Rangkaian Hajad Dalem Kuthomoro yang rampung pada Selasa (3/2) menjadi penanda dimulainya tradisi ziarah jelang Ramadan di kompleks Makam Raja-Raja Imogiri.
Usai prosesi tersebut, masyarakat mulai melaksanakan nyadranan atau ziarah Ruwah, tradisi ziarah makam yang dilakukan pada bulan Ruwah sebagai persiapan menyambut Ramadan.
Seiring berakhirnya Kuthomoro, arus peziarah ke kawasan Pajimatan Imogiri mulai menunjukkan peningkatan.
Pemandu wisata Pajimatan Imogiri, Eri Sukmono Aji, mengatakan periode satu hingga dua pekan sebelum Ramadan umumnya menjadi waktu paling ramai bagi peziarah.
“Biasanya setelah Kuthomoro selesai, pengunjung mulai berdatangan, terutama menjelang Ramadan. Puncaknya sering terjadi sekitar sepekan sebelum puasa,” kata Eri saat ditemui Pandangan Jogja, Rabu (4/2).
Menurut Eri, daya tarik utama ziarah di Imogiri masih berpusat pada sosok Sultan Agung. Ia menyebut Sultan Agung dikenal luas, tidak hanya oleh masyarakat dalam negeri, tetapi juga oleh pengunjung mancanegara.
“Kita semua tahu Sultan Agung itu raja Mataram yang membawa Mataram ke puncak kejayaannya. Itu yang membuat beliau dikenal sampai luar negeri,” ujarnya.

Hal tersebut tercermin dari kedatangan peziarah dan tamu asing ke kompleks makam. Eri menyebut, pada hari yang sama ia dijadwalkan mendampingi tamu asal Prancis yang berkunjung ke Makam Imogiri pada malam hari.
“Ini tadi saja sudah ada tamu dari Tuban pagi-pagi ingin masuk, padahal makam masih tutup. Nanti malam juga ada tamu dari Prancis, sekitar jam tujuh perkiraannya sampai,” katanya.
Terkait aktivitas pemanduan selama masa ziarah Ruwah, Eri menjelaskan jumlah pemandu wisata yang bertugas di kawasan Makam Imogiri sekitar sepuluh orang dengan pembagian pos yang berbeda-beda.
“Pemandunya ada sekitar sepuluhan. Pos saya di parkir timur, dekat tangga. Pos pemandu yang lain di depan parkir bus,” ujar Eri.

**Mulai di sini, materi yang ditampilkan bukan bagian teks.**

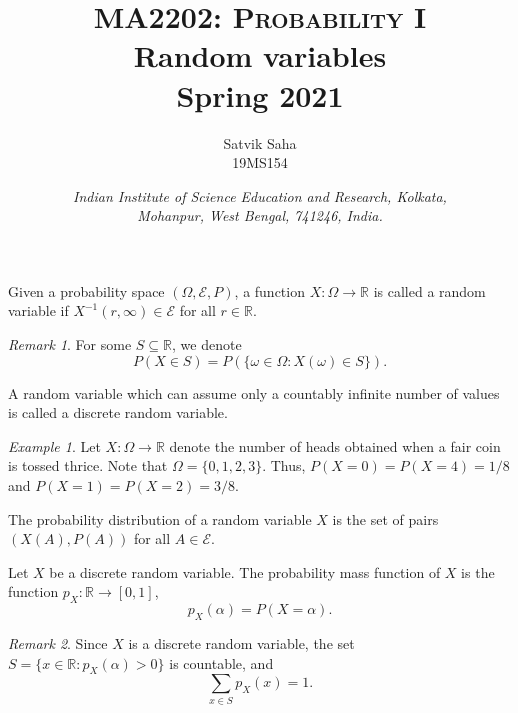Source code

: \documentclass[11pt]{article}
\title{
    \Large\textsc{MA2202: Probability I} \\
    \Huge \textbf{Random variables} \\
    \vspace{5pt}
    \Large{Spring 2021}
}
\author{
    \large Satvik Saha%
    \\\textsc{\small 19MS154}
}
\date{\normalsize
    \textit{Indian Institute of Science Education and Research, Kolkata, \\
    Mohanpur, West Bengal, 741246, India.} \\
}
\def\R{\mathbb{R}}
\theoremstyle{definition}
\theoremstyle{remark}
\newtheorem*{remark}{Remark}
\newtheorem*{example}{Example}
\numberwithin{equation}{module}
\begin{document}
    \maketitle

    \begin{definition}
        Given a probability space $(\Omega, \mathcal{E}, P)$, a function $X\colon
        \Omega \to \R$ is called a random variable if $X^{-1}(r, \infty)
        \in \mathcal{E}$ for all $r \in \R$.

        \begin{remark}
            For some $S \subseteq \R$, we denote \[
                P(X \in S) = P(\{\omega \in \Omega\colon X(\omega) \in S\}).
            \] 
        \end{remark}
    \end{definition}
    
    \begin{definition}
        A random variable which can assume only a countably infinite number of
        values is called a discrete random variable.
    \end{definition}
    \begin{example}
        Let $X\colon \Omega \to \R$ denote the number of heads obtained when a fair
        coin is tossed thrice. Note that $\Omega = \{0, 1, 2, 3\}$. Thus, 
        $P(X = 0) = P(X = 4) = 1 /8$ and $P(X = 1) = P(X = 2) = 3 /8$.
    \end{example}

    \begin{definition}
        The probability distribution of a random variable $X$ is the set of pairs
        $(X(A), P(A))$ for all $A \in \mathcal{E}$.
    \end{definition}

    \begin{definition}
        Let $X$ be a discrete random variable. The probability mass function of $X$
        is the function $p_X\colon \R \to [0, 1]$, \[
            p_X(\alpha) = P(X = \alpha).
        \]

        \begin{remark}
            Since $X$ is a discrete random variable, the set $S = \{x \in \R \colon
            p_X(\alpha) > 0\}$ is countable, and \[
                \sum_{x \in S} p_X(x) = 1.
            \] 
        \end{remark}
    \end{definition}
    
\end{document}
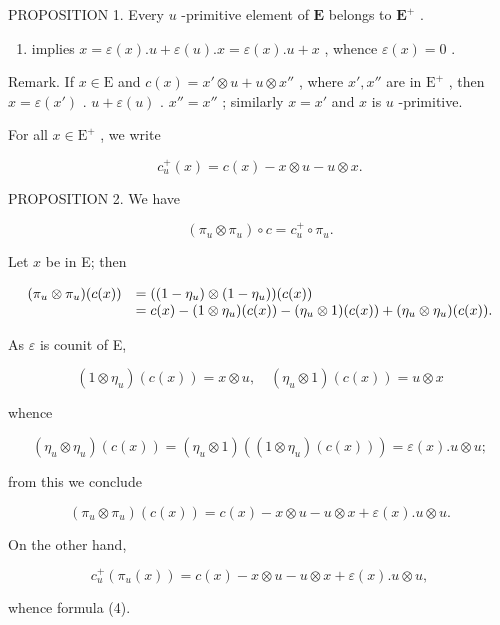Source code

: PROPOSITION 1. Every \(u\) -primitive element of \(\mathbf{E}\) belongs to \(\mathbf{E}^{+}\) .

\begin{enumerate}
\def\labelenumi{(\arabic{enumi})}
\setcounter{enumi}{1}
\tightlist
\item
  implies \(x = \varepsilon(x).u + \varepsilon(u).x = \varepsilon(x).u + x\) , whence \(\varepsilon(x) = 0\) .
\end{enumerate}

Remark. If \(x \in \mathrm{E}\) and \(c(x) = x' \otimes u + u \otimes x''\) , where \(x', x''\) are in \(\mathrm{E}^+\) , then \(x = \varepsilon(x')\) . \(u + \varepsilon(u)\) . \(x'' = x''\) ; similarly \(x = x'\) and \(x\) is \(u\) -primitive.

For all \(x \in \mathrm{E}^{+}\) , we write

\[
c _ {u} ^ {+} (x) = c (x) - x \otimes u - u \otimes x.\tag{3}
\]

PROPOSITION 2. We have

\[
\left(\pi_ {u} \otimes \pi_ {u}\right) \circ c = c _ {u} ^ {+} \circ \pi_ {u}.\tag{4}
\]

Let \(x\) be in E; then

\[
\begin{array}{r l} (\pi_ {u} \otimes \pi_ {u}) (c (x)) & = ((1 - \eta_ {u}) \otimes (1 - \eta_ {u})) (c (x)) \\ & = c (x) - (1 \otimes \eta_ {u}) (c (x)) - (\eta_ {u} \otimes 1) (c (x)) + (\eta_ {u} \otimes \eta_ {u}) (c (x)). \end{array}
\]

As \(\varepsilon\) is counit of E,

\[
(1 \otimes \eta_ {u}) (c (x)) = x \otimes u, \quad (\eta_ {u} \otimes 1) (c (x)) = u \otimes x
\]

whence

\[
\left(\eta_ {u} \otimes \eta_ {u}\right) (c (x)) = \left(\eta_ {u} \otimes 1\right) \left(\left(1 \otimes \eta_ {u}\right) (c (x))\right) = \varepsilon (x). u \otimes u;
\]

from this we conclude

\[
\left(\pi_ {u} \otimes \pi_ {u}\right) (c (x)) = c (x) - x \otimes u - u \otimes x + \varepsilon (x). u \otimes u.
\]

On the other hand,

\[
c _ {u} ^ {+} \left(\pi_ {u} (x)\right) = c (x) - x \otimes u - u \otimes x + \varepsilon (x). u \otimes u,
\]

whence formula (4).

Ia menambahkan, kesempatan mendampingi pengunjung tidak selalu merata bagi setiap pemandu. Rombongan besar umumnya langsung didampingi pemandu yang berjaga di area parkir bus, sementara pemandu di pos lain menunggu pengunjung yang datang secara mandiri.
“Ya nggak tentu, Pak. Kadang bisa berkali-kali sampai capek, kadang juga nggak dapat,” katanya.
Pasca-rampungnya Kuthomoro, aktivitas ziarah di Makam Raja-Raja Imogiri terus berlangsung seiring berjalannya tradisi ziarah Ruwah yang dilakukan masyarakat menjelang bulan Ramadhan.